Fergus has had an enormous influence on the culinary world of London, helping to dig it out of a 1000-year rut and into an era of terrific change. So enormous, in fact, that I include, in the book, a family tree of all the chefs who worked at St. John and have since gone on to helm great restaurants of their own. Fergus remains a mentor, a force of joy, and an inspiration to almost all of them. But his influence reached further. He helped a city fall in love with food, and he did it without pretension or fuss but, instead, with great craft and generosity and little more than whitewashed walls and wood tables.
The food in London today is not the food one remembers from even a few years ago.

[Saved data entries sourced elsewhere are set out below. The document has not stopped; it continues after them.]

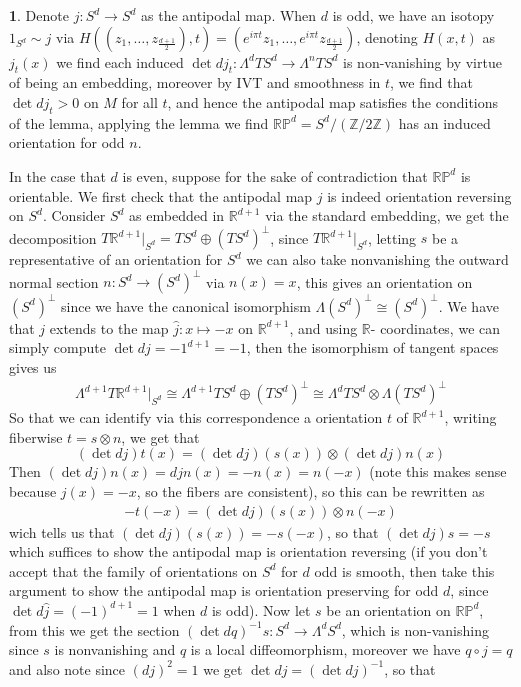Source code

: \documentclass[10.5pt]{article}
\theoremstyle{definition}
\newtheorem{pb}{}
\begin{document}
\begin{pb}
        Denote \(j:S^d \to S^d\) as the antipodal map. When \(d\) is odd, we have an isotopy \(1_{S^d} \sim j\) via \(H((z_1,\hdots,z_{\frac{d+1}{2}}),t) = (e^{i\pi t}z_1,\hdots,e^{i\pi t}z_{\frac{d+1}{2}})\), denoting \(H(x,t)\) as \(j_t(x)\) we find each induced \(\det dj_t: \Lambda^d TS^d \to \Lambda^n TS^d\) is non-vanishing by virtue of being an embedding, moreover by IVT and smoothness in \(t\), we find that \(\det dj_t > 0\) on \(M\) for all \(t\), and hence the antipodal map satisfies the conditions of the lemma, applying the lemma we find \(\mathbb{RP}^d = S^d/(\mathbb{Z}/ 2 \mathbb{Z})\) has an induced orientation for odd \(n\).

        In the case that \(d\) is even, suppose for the sake of contradiction that \(\mathbb{RP}^d\) is orientable. We first check that the antipodal map \(j\) is indeed orientation reversing on \(S^d\). Consider \(S^d\) as embedded in \(\mathbb{R}^{d+1}\) via the standard embedding, we get the decomposition \(T \mathbb{R}^{d+1}\vert_{S^d} = TS^d \oplus (TS^d)^\perp\), since \(T \mathbb{R}^{d+1}\vert_{S^d}\), letting \(s\) be a representative of an orientation for \(S^d\)  we can also take nonvanishing the outward normal section \(n: S^d \to (S^d)^\perp\) via \(n(x) = x\), this gives an orientation on \((S^d)^\perp\) since we have the canonical isomorphism \(\Lambda (S^d)^\perp \cong (S^d)^\perp\). We have that \(j\) extends to the map \(\hat{j}: x \mapsto -x\) on \(\mathbb{R}^{d+1}\), and using \(\mathbb{R}\)- coordinates, we can simply compute \(\det dj = -1^{d+1} = -1\), then the isomorphism of tangent spaces gives us
        \begin{align*}
            \Lambda^{d+1} T \mathbb{R}^{d+1}\vert_{S^d} \cong \Lambda^{d+1} TS^d \oplus (TS^d)^\perp \cong \Lambda^d TS^d \otimes \Lambda (TS^d)^\perp
        \end{align*}
        So that we can identify via this correspondence a orientation \(t\) of \(\mathbb{R}^{d+1}\), writing fiberwise \(t = s \otimes n\), we get that 
        \[(\det dj) t (x) = (\det dj)(s(x))\otimes (\det dj)n(x)\]
        Then \((\det dj)n(x) = dj n(x) = -n(x) = n(-x)\) (note this makes sense because \(j(x) = -x\), so the fibers are consistent), so this can be rewritten as
        \begin{align*}
            -t(-x) = (\det dj)(s(x))\otimes n(-x)
        \end{align*}
        wich tells us that \((\det dj)(s(x)) = -s(-x)\), so that \((\det dj) s = -s\) which suffices to show the antipodal map is orientation reversing (if you don't accept that the family of orientations on \(S^d\) for \(d\) odd is smooth, then take this argument to show the antipodal map is orientation preserving for odd \(d\), since \(\det d\hat{j} = (-1)^{d+1} = 1\) when \(d\) is odd). Now let \(s\) be an orientation on \(\mathbb{RP}^d\), from this we get the section \((\det dq)^{-1}s: S^d \to \Lambda^d S^d\), which is non-vanishing since \(s\) is nonvanishing and \(q\) is a local diffeomorphism, moreover we have \(q\circ j = q\) and also note since \((dj)^2 = 1\) we get \(\det dj= (\det dj)^{-1}\), so that 

\end{pb}
\end{document}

It is bold, vibrant, international and worthy of the excitement it has generated among locals and foreigners alike. Fergus himself is known for bringing the best of British food to the table, but he is the first to say that his influences are French and Italian. I say he has taken the best of all three and married them to delicious effect. This cake is a perfect example.
It’s a rustic cake that would be equally at home in Normandy, a Parisian apartment, a house in the Cotswolds, as it is in one of the best restaurants in London. When I wrote The London Cookbook, I was looking for recipes just like this one – recipes that are generous, relatively simple, seasonal, confident… but which have that little something that elevates them from good to great. When you smell the Calvados and apples baking in the batter, you’ll know what I mean.

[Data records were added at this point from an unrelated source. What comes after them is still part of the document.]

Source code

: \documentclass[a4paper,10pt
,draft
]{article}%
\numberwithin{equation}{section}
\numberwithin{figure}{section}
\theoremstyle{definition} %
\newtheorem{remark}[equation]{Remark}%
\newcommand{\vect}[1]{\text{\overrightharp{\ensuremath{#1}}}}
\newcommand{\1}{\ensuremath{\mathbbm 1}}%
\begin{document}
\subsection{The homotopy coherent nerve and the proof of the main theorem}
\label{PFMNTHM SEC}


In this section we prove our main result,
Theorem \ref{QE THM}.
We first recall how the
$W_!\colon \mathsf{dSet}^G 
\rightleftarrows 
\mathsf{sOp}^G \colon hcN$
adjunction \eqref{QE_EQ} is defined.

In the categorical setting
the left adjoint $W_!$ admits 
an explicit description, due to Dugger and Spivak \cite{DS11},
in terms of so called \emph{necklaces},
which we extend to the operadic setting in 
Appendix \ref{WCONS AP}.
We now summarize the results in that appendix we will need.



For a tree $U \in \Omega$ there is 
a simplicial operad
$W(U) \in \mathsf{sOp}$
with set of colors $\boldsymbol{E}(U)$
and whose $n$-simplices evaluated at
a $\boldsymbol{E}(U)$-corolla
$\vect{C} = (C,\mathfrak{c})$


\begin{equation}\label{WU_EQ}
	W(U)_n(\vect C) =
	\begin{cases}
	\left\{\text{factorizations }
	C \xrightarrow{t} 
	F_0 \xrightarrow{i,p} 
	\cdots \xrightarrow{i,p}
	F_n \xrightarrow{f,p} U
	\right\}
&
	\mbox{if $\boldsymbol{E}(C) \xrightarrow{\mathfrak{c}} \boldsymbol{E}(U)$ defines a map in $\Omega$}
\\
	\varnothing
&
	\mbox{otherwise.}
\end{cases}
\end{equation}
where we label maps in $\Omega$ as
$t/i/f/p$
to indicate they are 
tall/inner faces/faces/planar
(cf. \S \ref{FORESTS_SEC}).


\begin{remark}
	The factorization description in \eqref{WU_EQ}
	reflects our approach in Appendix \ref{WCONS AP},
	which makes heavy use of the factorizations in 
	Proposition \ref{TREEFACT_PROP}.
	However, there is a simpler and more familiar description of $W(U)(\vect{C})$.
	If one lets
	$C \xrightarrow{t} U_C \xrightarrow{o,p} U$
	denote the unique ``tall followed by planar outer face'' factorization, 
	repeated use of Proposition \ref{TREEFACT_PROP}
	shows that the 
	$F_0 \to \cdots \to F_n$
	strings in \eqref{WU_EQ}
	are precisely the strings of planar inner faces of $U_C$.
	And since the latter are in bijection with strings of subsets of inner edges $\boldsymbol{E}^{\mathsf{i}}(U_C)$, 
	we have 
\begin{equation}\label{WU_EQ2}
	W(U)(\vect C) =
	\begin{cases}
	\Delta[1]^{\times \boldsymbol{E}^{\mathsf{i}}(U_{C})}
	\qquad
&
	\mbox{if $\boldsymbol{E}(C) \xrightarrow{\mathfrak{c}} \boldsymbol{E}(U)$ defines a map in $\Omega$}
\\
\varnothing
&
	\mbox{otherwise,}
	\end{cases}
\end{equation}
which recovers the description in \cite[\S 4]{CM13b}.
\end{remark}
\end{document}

A few notes: The apples are meant to be roughly chopped, but if you are a perfectionist or serving this at a formal dinner, dice them into neat half-inch cubes. If you are allergic to nuts, simply omit them. Recently, supersized apples have started to appear in supermarkets in the United States. One supersized apple is roughly the equivalent of two good old grannies. Granny Smiths, being the best option, unless you have access to the wonderful Bramleys, grown in the U.K. If choosing a sweeter apple, you may want to reduce the sugar by a few tablespoons. And if splurging on a bottle of Calvados isn’t an option at the moment, Clear Creek, an Oregon distillery, makes a delicious apple brandy that is aged in French oak casks for eight years. Just remember, this is a big, generous cake. It will keep a day or two if you put it under lock and key.
Happy baking!
Apple Calvados Cake
- 3 1/4 cups (455g) flour
- 2 teaspoons ground cinnamon
- 1/8 teaspoon ground cloves
- 1 teaspoon baking soda
- generous pinch of salt
- 1 1/2 to 2 cups (300g-400g) sugar, (see headnote)

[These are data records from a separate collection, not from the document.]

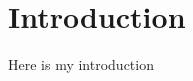 
\chapter*{Introduction}
\ifpdf
    \graphicspath{{Chapter1/Figs/Raster/}{Chapter1/Figs/PDF/}{Chapter1/Figs/}}
\else
    \graphicspath{{Chapter1/Figs/Vector/}{Chapter1/Figs/}}
\fi
Here is my introduction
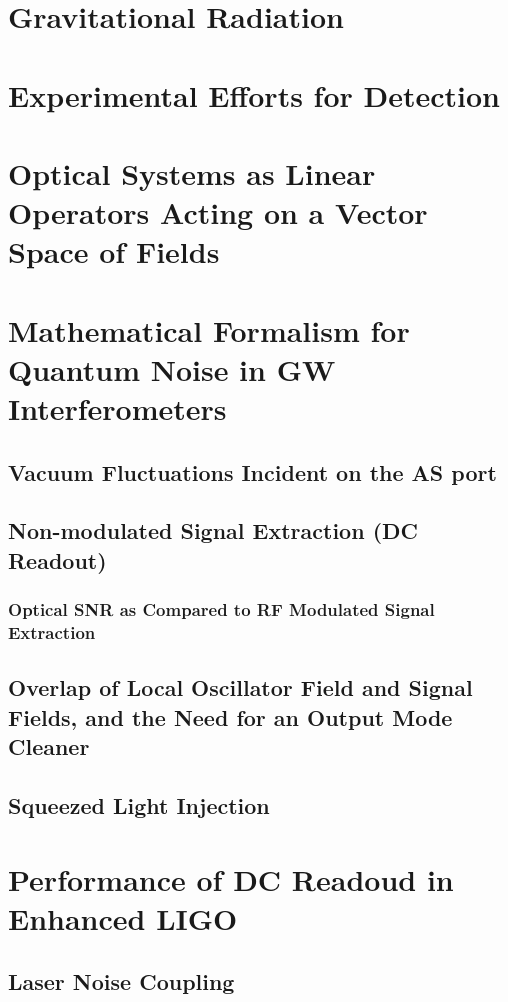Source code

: \documentclass[12pt,vi,twoside]{mitthesis}
\begin{document}

\pagestyle{plain}

%


\chapter{Gravitational Radiation}

\chapter{Experimental Efforts for Detection}

\chapter{Optical Systems as Linear Operators Acting on a Vector Space of Fields}

\chapter{Mathematical Formalism for Quantum Noise in GW Interferometers}
\section{Vacuum Fluctuations Incident on the AS port}
\section{Non-modulated Signal Extraction (DC Readout)}
\subsection{Optical SNR as Compared to RF Modulated Signal Extraction}
\section{Overlap of Local Oscillator Field and Signal Fields, and the Need for an Output Mode Cleaner}
\section{Squeezed Light Injection}

\chapter{Performance of DC Readoud in Enhanced LIGO}
\section{Laser Noise Coupling}
\end{document}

- 3 large eggs, at room temperature
- 1 1/2 cups vegetable oil, such as peanut, canola, or sunflower
- 1/4 cup (60ml) Calvados
- 1 cup (140g) walnuts or pecans, toasted and coarsely chopped
- 3 baking apples (about 1 1/2 pounds, 700g), peeled, cored, and diced
- Preheat the oven to 350ºF (180ºC.) Generously butter a 9-inch (23cm) springform pan, or 10-inch (25cm) round cake pan.
- In a medium bowl, whisk together the flour, cinnamon, cloves, baking soda, and salt. Set aside.
- In a large bowl, whisk together the sugar and the eggs. In a slow, steady stream - as if you were making mayonnaise - whisk in the oil, stirring constantly as you pour, to keep it emulsified. Whisk in the Calvados.
- Using a spatula, mix in the dry ingredients, then fold in the diced apples and nuts. Scrape the batter into the prepared cake pan and bake for 90 minutes. Because the cake is so dense, it may feel done on top (and a toothpick inserted into the center may come out clean), but it will likely need to full baking time for the cake to be cooked through.